The report showed 18,526 more unemployed and 513 more employed Arkansans.

During the same February-to-March period, the U.S. jobless rate rose nine-tenths of a percentage point, to 4.4% from 3.5%.

“Due to the unprecedented nature of the COVID-19 outbreak, changes were made to the models that calculate employment and unemployment across the country,” BLS Program Operations Manager Susan Price said in a news release. “The increase in the number of unemployed Arkansans is, in large part, a reflection of the number of unemployment insurance claims filed during the week of March 12th. The small gain in employment is based largely on a monthly survey of Arkansas households, which was significantly impacted by the outbreak.” 

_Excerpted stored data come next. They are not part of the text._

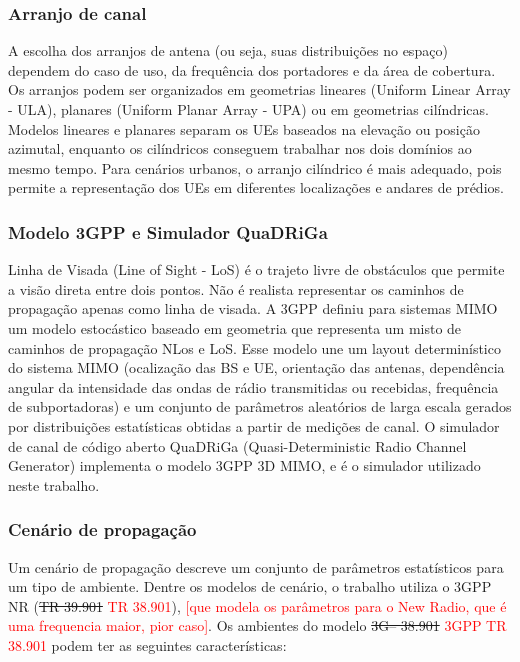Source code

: \subsubsection{Arranjo de canal} 

A escolha dos arranjos de antena (ou seja, suas distribuições no espaço) dependem do caso de uso, da frequência dos portadores e da área de cobertura. Os arranjos podem ser organizados em geometrias lineares (Uniform Linear Array - ULA), planares (Uniform Planar Array - UPA) ou em geometrias cilíndricas. Modelos lineares e planares separam os UEs baseados na elevação ou posição azimutal, enquanto os cilíndricos conseguem trabalhar nos dois domínios ao mesmo tempo. Para cenários urbanos, o arranjo cilíndrico é mais adequado, pois permite a representação dos UEs em diferentes localizações e andares de prédios. 

\subsubsection{Modelo 3GPP e Simulador QuaDRiGa}

Linha de Visada (Line of Sight - LoS) é o trajeto livre de obstáculos que permite a visão direta entre dois pontos. Não é realista representar os caminhos de propagação apenas como linha de visada. A 3GPP definiu para sistemas MIMO um modelo estocástico baseado em geometria que representa um misto de caminhos de propagação NLos e LoS. Esse modelo une um layout determinístico do sistema MIMO (ocalização das BS e UE, orientação das antenas, dependência angular da intensidade das ondas de rádio transmitidas ou recebidas, frequência de subportadoras) e um conjunto de parâmetros aleatórios de larga escala gerados por distribuições estatísticas obtidas a partir de medições de canal. O simulador de canal de código aberto QuaDRiGa (Quasi-Deterministic Radio Channel Generator) implementa o modelo 3GPP 3D MIMO, e é o simulador utilizado neste trabalho. 



\subsubsection{Cenário de propagação}
Um cenário de propagação descreve um conjunto de parâmetros estatísticos para um tipo de ambiente. Dentre os modelos de cenário, o trabalho utiliza o 3GPP NR (\sout{TR 39.901} \textcolor{red}{TR 38.901}), \textcolor{red}{[que modela os parâmetros para o New Radio, que é uma frequencia maior, pior caso]}. Os ambientes do modelo \sout{3G-- 38.901} \textcolor{red}{3GPP TR 38.901} podem ter as seguintes características: 

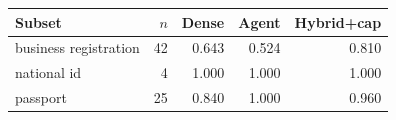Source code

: \begin{tabular}{@{}lrrrr@{}}
\toprule
Subset & $n$ & Dense & Agent & Hybrid+cap \\
\midrule
business registration & 42 & 0.643 & 0.524 & 0.810 \\
national id & 4 & 1.000 & 1.000 & 1.000 \\
passport & 25 & 0.840 & 1.000 & 0.960 \\
\bottomrule
\end{tabular}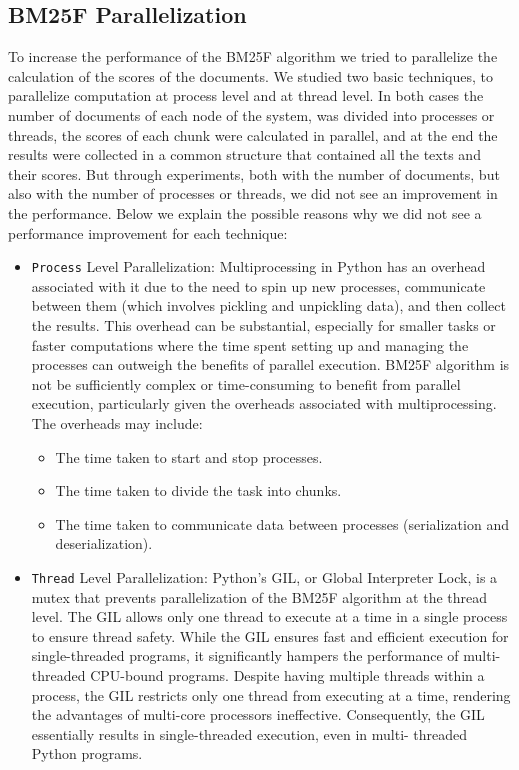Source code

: \documentclass{article}
\begin{document}
\subsection{BM25F Parallelization}
To increase the performance of the BM25F algorithm we tried to parallelize the calculation of the 
scores of the documents. We studied two basic techniques, to parallelize computation at process 
level and at thread level. In both cases the number of documents of each node of the system, was 
divided into processes or threads, the scores of each chunk were calculated in parallel, and at 
the end the results were collected in a common structure that contained all the texts and their 
scores. But through experiments, both with the number of documents, but also with the number of 
processes or threads, we did not see an improvement in the performance. Below we explain the 
possible reasons why we did not see a performance improvement for each technique:

\begin{itemize}
    \item {\texttt{Process} Level Parallelization}: Multiprocessing in Python has an overhead 
    associated with it due to the need to spin up new processes, communicate between them 
    (which involves pickling and unpickling data), and then collect the results. This overhead 
    can be substantial, especially for smaller tasks or faster computations where the time 
    spent setting up and managing the processes can outweigh the benefits of parallel execution.
    BM25F algorithm is not be sufficiently complex or time-consuming to benefit from parallel 
    execution, particularly given the overheads associated with multiprocessing. The overheads 
    may include:

    \begin{itemize}
        \item The time taken to start and stop processes.
        \item The time taken to divide the task into chunks.
        \item The time taken to communicate data between processes (serialization and deserialization).
    \end{itemize}

    \item {\texttt{Thread} Level Parallelization}: Python's GIL, or Global Interpreter Lock, 
    is a mutex that prevents parallelization of the BM25F algorithm at the thread level. The 
    GIL allows only one thread to execute at a time in a single process to ensure thread 
    safety. While the GIL ensures fast and efficient execution for single-threaded programs,
     it significantly hampers the performance of multi-threaded CPU-bound programs. Despite 
     having multiple threads within a process, the GIL restricts only one thread from 
     executing at a time, rendering the advantages of multi-core processors ineffective. 
     Consequently, the GIL essentially results in single-threaded execution, even in multi-
     threaded Python programs.
\end{itemize}
\end{document}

More: Click here to see the full report.

The division said the report broadly reflects the effects of the pandemic. The business and household surveys used to compile the state’s unemployment report reference the week of March 12, which was before the coronavirus had closed businesses and schools. Also, because of the closures, fewer businesses responded to the surveys. 

People who were paid any amount by their employer for a pay period that included March 12 were counted as employed, even if they were not actually at their job. People who were laid off or furloughed were counted as unemployed. 

Compared to March 2019, Arkansas’ nonfarm payroll jobs are down by 5,700. Seven major industry sectors posted declines, while another five added jobs.

  • Employment in manufacturing decreased by 4,700.
  • Jobs in leisure and hospitality are down by 4,300.
  • Professional and business services added 2,700  jobs.
  • Construction gained 1,700 jobs.
  • Government employment declined by 1,400.
  • Educational and Health services added 1,300 jobs.
  • Trade, transportation and utilities employment increased by 1,100.
  • Employment in financial activities and in other services decreased by 700 jobs each.
  • Information lost 500 jobs.
  • Mining and logging lost 200 jobs.